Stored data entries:

>>>>>

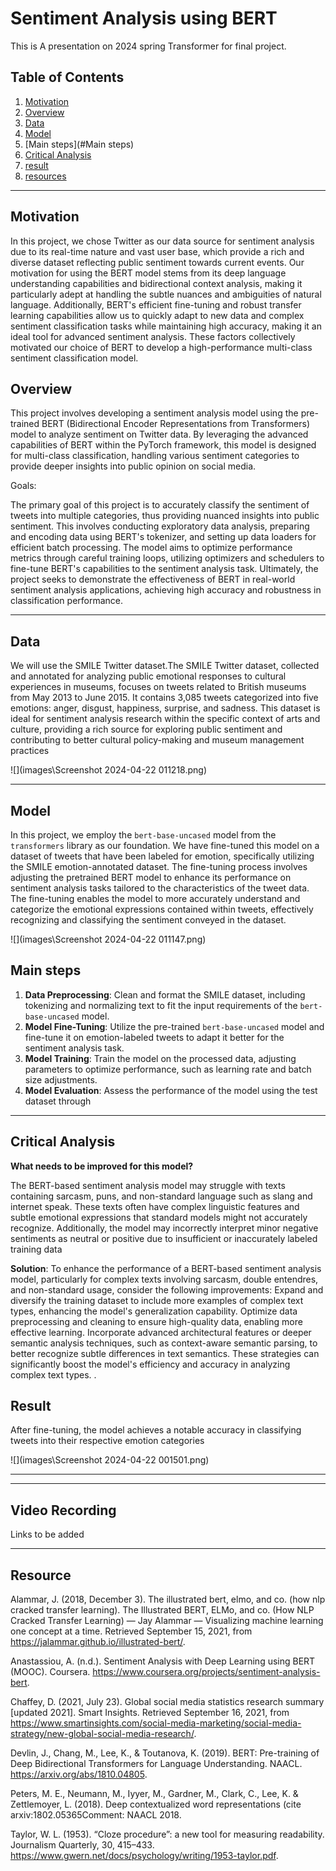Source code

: #  Sentiment Analysis using BERT

This is A presentation on 2024 spring Transformer  for final project. 

## Table of Contents  

1. [Motivation](#Motivation)  
2. [Overview](#Overview)  
3. [Data](#data)
4. [Model](#model)
5. [Main steps](#Main steps)
6. [Critical Analysis](#critical-analysis)
7. [result](#result)
8. [resources](#resources)

------

## Motivation

In this project, we chose Twitter as our data source for sentiment analysis due to its real-time nature and vast user base, which provide a rich and diverse dataset reflecting public sentiment towards current events. Our motivation for using the BERT model stems from its deep language understanding capabilities and bidirectional context analysis, making it particularly adept at handling the subtle nuances and ambiguities of natural language. Additionally, BERT's efficient fine-tuning and robust transfer learning capabilities allow us to quickly adapt to new data and complex sentiment classification tasks while maintaining high accuracy, making it an ideal tool for advanced sentiment analysis. These factors collectively motivated our choice of BERT to develop a high-performance multi-class sentiment classification model.

## Overview

This project involves developing a sentiment analysis model using the pre-trained BERT (Bidirectional Encoder Representations from Transformers) model to analyze sentiment on Twitter data. By leveraging the advanced capabilities of BERT within the PyTorch framework, this model is designed for multi-class classification, handling various sentiment categories to provide deeper insights into public opinion on social media.

Goals:

The primary goal of this project is to accurately classify the sentiment of tweets into multiple categories, thus providing nuanced insights into public sentiment. This involves conducting exploratory data analysis, preparing and encoding data using BERT's tokenizer, and setting up data loaders for efficient batch processing. The model aims to optimize performance metrics through careful training loops, utilizing optimizers and schedulers to fine-tune BERT's capabilities to the sentiment analysis task. Ultimately, the project seeks to demonstrate the effectiveness of BERT in real-world sentiment analysis applications, achieving high accuracy and robustness in classification performance.



------



## Data

We will use the SMILE Twitter dataset.The SMILE Twitter dataset, collected and annotated for analyzing public emotional responses to cultural experiences in museums, focuses on tweets related to British museums from May 2013 to June 2015. It contains 3,085 tweets categorized into five emotions: anger, disgust, happiness, surprise, and sadness. This dataset is ideal for sentiment analysis research within the specific context of arts and culture, providing a rich source for exploring public sentiment and contributing to better cultural policy-making and museum management practices

![](images\Screenshot 2024-04-22 011218.png)

------

## Model

In this project, we employ the `bert-base-uncased` model from the `transformers` library as our foundation. We have fine-tuned this model on a dataset of tweets that have been labeled for emotion, specifically utilizing the SMILE emotion-annotated dataset. The fine-tuning process involves adjusting the pretrained BERT model to enhance its performance on sentiment analysis tasks tailored to the characteristics of the tweet data. The fine-tuning enables the model to more accurately understand and categorize the emotional expressions contained within tweets, effectively recognizing and classifying the sentiment conveyed in the dataset.

![](images\Screenshot 2024-04-22 011147.png)

## Main steps

1. **Data Preprocessing**: Clean and format the SMILE dataset, including tokenizing and normalizing text to fit the input requirements of the `bert-base-uncased` model.
2. **Model Fine-Tuning**: Utilize the pre-trained `bert-base-uncased` model and fine-tune it on emotion-labeled tweets to adapt it better for the sentiment analysis task.
3. **Model Training**: Train the model on the processed data, adjusting parameters to optimize performance, such as learning rate and batch size adjustments.
4. **Model Evaluation**: Assess the performance of the model using the test dataset through

------

## Critical Analysis

**What needs to be improved for this model?**

The BERT-based sentiment analysis model may struggle with texts containing sarcasm, puns, and non-standard language such as slang and internet speak. These texts often have complex linguistic features and subtle emotional expressions that standard models might not accurately recognize. Additionally, the model may incorrectly interpret minor negative sentiments as neutral or positive due to insufficient or inaccurately labeled training data

**Solution**: To enhance the performance of a BERT-based sentiment analysis model, particularly for complex texts involving sarcasm, double entendres, and non-standard usage, consider the following improvements: Expand and diversify the training dataset to include more examples of complex text types, enhancing the model's generalization capability. Optimize data preprocessing and cleaning to ensure high-quality data, enabling more effective learning. Incorporate advanced architectural features or deeper semantic analysis techniques, such as context-aware semantic parsing, to better recognize subtle differences in text semantics. These strategies can significantly boost the model's efficiency and accuracy in analyzing complex text types.  .

## Result

After fine-tuning, the model achieves a notable accuracy in classifying tweets into their respective emotion categories

![](images\Screenshot 2024-04-22 001501.png)



------



------

## Video Recording

Links to be added

------

## Resource

Alammar, J. (2018, December 3). The illustrated bert, elmo, and co. (how nlp cracked transfer learning). The Illustrated BERT, ELMo, and co. (How NLP Cracked Transfer Learning) — Jay Alammar — Visualizing machine learning one concept at a time. Retrieved September 15, 2021, from <https://jalammar.github.io/illustrated-bert/>.

Anastassiou, A. (n.d.). Sentiment Analysis with Deep Learning using BERT (MOOC). Coursera. <https://www.coursera.org/projects/sentiment-analysis-bert>.

Chaffey, D. (2021, July 23). Global social media statistics research summary [updated 2021]. Smart Insights. Retrieved September 16, 2021, from <https://www.smartinsights.com/social-media-marketing/social-media-strategy/new-global-social-media-research/>.

Devlin, J., Chang, M., Lee, K., & Toutanova, K. (2019). BERT: Pre-training of Deep Bidirectional Transformers for Language Understanding. NAACL. <https://arxiv.org/abs/1810.04805>.

Peters, M. E., Neumann, M., Iyyer, M., Gardner, M., Clark, C., Lee, K. & Zettlemoyer, L. (2018). Deep contextualized word representations (cite arxiv:1802.05365Comment: NAACL 2018.

Taylor, W. L. (1953). “Cloze procedure”: a new tool for measuring readability. Journalism Quarterly, 30, 415–433. <https://www.gwern.net/docs/psychology/writing/1953-taylor.pdf>.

<<<<<

Exercise brief: Output the lines above between the one holding "## Main steps" and the one holding "for this model?**", inclusive, with nothing before or after them.

Solution:
## Main steps

1. **Data Preprocessing**: Clean and format the SMILE dataset, including tokenizing and normalizing text to fit the input requirements of the `bert-base-uncased` model.
2. **Model Fine-Tuning**: Utilize the pre-trained `bert-base-uncased` model and fine-tune it on emotion-labeled tweets to adapt it better for the sentiment analysis task.
3. **Model Training**: Train the model on the processed data, adjusting parameters to optimize performance, such as learning rate and batch size adjustments.
4. **Model Evaluation**: Assess the performance of the model using the test dataset through

------

## Critical Analysis

**What needs to be improved for this model?**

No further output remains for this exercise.